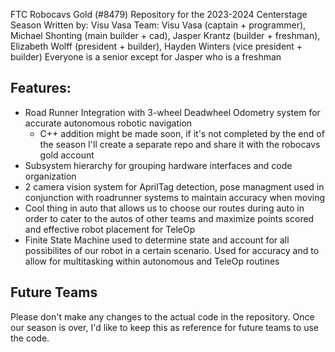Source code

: FTC Robocavs Gold (#8479) Repository for the 2023-2024 Centerstage Season
Written by: Visu Vasa
Team: Visu Vasa (captain + programmer), Michael Shonting (main builder + cad), Jasper Krantz (builder + freshman), Elizabeth Wolff (president + builder), Hayden Winters (vice president + builder)
Everyone is a senior except for Jasper who is a freshman 

## Features:
- Road Runner Integration with 3-wheel Deadwheel Odometry system for accurate autonomous robotic navigation
	- C++ addition might be made soon, if it's not completed by the end of the season I'll create a separate repo and share it with the robocavs gold account
- Subsystem hierarchy for grouping hardware interfaces and code organization
- 2 camera vision system for AprilTag detection, pose managment used in conjunction with roadrunner systems to maintain accuracy when moving
- Cool thing in auto that allows us to choose our routes during auto in order to cater to the autos of other teams and maximize points scored and effective robot placement for TeleOp
- Finite State Machine used to determine state and account for all possibilites of our robot in a certain scenario. Used for accuracy and to allow for multitasking within autonomous and TeleOp routines

## Future Teams
Please don't make any changes to the actual code in the repository. Once our season is over, I'd like to keep this as reference for future teams to use the code.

# [WORK INSTRUCTIONS]
Gather each line of the listing that holds the string "freshman".

# [OUTPUT FOR THIS TASK]
Team: Visu Vasa (captain + programmer), Michael Shonting (main builder + cad), Jasper Krantz (builder + freshman), Elizabeth Wolff (president + builder), Hayden Winters (vice president + builder)
Everyone is a senior except for Jasper who is a freshman 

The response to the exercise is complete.